For too many nights now waking meant only lying and thinking about Sarah. He recognized that the worst part was the uncertainty. If he knew for sure that the Murex had been sunk in a gale or by the French, he could mourn her. She would be dead and (the thought seemed harsh but was not) that would be that, because she could not still be suffering in any way. But because she might have been captured (perhaps by privateers) anything could have happened. He forced himself to think about it, even though it made him shudder. If by privateers, they could have raped her and now be waiting for a chance to ransom her. If captured by a French national ship, she would be a prisoner and, given that Bonaparte appeared to be collecting the important and the famous as hostages, she might be a closely guarded prisoner in Paris.

Yet. . . yet. . . there was no point in having hostages unless your enemy knew about them.
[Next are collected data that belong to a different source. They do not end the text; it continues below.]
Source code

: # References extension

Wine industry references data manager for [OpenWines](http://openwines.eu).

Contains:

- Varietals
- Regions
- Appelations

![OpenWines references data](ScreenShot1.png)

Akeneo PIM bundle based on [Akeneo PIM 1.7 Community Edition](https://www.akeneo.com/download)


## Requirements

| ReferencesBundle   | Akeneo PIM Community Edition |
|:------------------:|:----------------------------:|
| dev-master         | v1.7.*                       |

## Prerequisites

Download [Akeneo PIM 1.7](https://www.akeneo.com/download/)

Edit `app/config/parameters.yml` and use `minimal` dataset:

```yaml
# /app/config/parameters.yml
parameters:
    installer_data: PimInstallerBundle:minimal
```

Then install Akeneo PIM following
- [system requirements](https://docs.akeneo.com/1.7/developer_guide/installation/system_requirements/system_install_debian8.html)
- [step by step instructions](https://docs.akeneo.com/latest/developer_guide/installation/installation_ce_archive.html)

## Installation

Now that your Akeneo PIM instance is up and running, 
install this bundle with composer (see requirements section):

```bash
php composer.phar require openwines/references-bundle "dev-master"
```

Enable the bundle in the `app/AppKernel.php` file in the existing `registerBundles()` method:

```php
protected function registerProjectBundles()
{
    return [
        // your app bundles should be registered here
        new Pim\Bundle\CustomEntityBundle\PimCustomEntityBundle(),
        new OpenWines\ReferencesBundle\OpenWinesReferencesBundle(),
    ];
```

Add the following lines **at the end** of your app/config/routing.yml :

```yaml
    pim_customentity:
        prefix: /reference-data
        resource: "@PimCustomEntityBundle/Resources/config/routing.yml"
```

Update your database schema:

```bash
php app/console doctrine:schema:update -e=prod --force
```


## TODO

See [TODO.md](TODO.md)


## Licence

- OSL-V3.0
Their value was that the enemy knew you had them and that something unpleasant would happen to them unless he did whatever was demanded as the price of their lives or liberty.

Dead or a prisoner? And the same went for Gianna: assassinated or a prisoner? Yes, he thought bitterly, fear is not knowing, and he thought he would never sleep, but eventually he did, wakened as dawn broke by Jackson's insistent, "Sir. . . sir."

Another day . . . another march . . . more decisions . . . hell fire and damnation, he was more tired than he realized. He wanted to sleep, free of those nightmares which were not nightmares because he was still awake.

Jackson passed him his boots and then waited to see if there were any orders. Ramage shook his head. His mind had never been so empty of ideas or, for that matter, so hostile to them. Ideas meant action, and every bone in his body seemed bruised from marching and sleeping on the hard ground, every muscle stretched beyond its limits.

There was a smell of burning and he glanced round to see that the men had lit a small bonfire and over it swung a pot suspended from a tripod of three tree branches.

Sailors always wanted something hot to drink for breakfast, and the fact that they were in the lee of a row of cypress on the road from Manciano to the sea apparently made no difference. Well, to the onlooker it was natural enough: soldiers were always lighting fires to cook their food . . .

An hour later the column was marching westwards: for once the sun was cool and at their backs, and by noon they expected to be resting in the shade of the cypress only a mile short of the Via Aurelia, free to swim in the Albinia river. Wash in it, anyway, as long as oxen had not been sloshing about upstream. Ramage rubbed his chin, the bristles rasping. Within the first hour he was back on board the Calypso, he vowed, he would shave . . .

They had just come in sight of the cypress grove when Rossi laughed and pointed ahead. Coming towards them in the distance was a donkey, and on its back the same hunched figure they had first seen going the other way.

"He's sold his own wine," Orsini said, "and from the look of it he spent some of the money sampling the wine of Orbetello."

"Let's hope he's sober enough to talk sense," Ramage growled, "otherwise you can dip him in the river a few times. Though come to think of it, that won't put him in the right frame of mind to help us!"

The man turned out to be tired, not drunk, but he was extremely nervous, though there seemed to be no obvious reason. Ramage gestured to his men to fall out and rest along the side of the track, and then, with Orsini and Rossi, squatted down on the ground, offering the man some wine from a flask. He shook his head.

"You sold your wine for a good price?"

"Yes," he said abruptly, as though he did not want to discuss it.

"Is Orbetello crowded?" Ramage asked casually.

"No more than usual."

"You stayed longer than you expected?"

"Yes," the man said and rubbed his head as though trying to erase an unpleasant memory. "Mamma mia, when my wife hears . . ."

"What happened?" Rossi asked sympathetically, responding at once to Ramage's wink.

"Gambling," the man muttered. "I can't resist it. I used the wine money."

"But you won!" Rossi said jovially.

"Yes - to begin with. The first night I doubled it."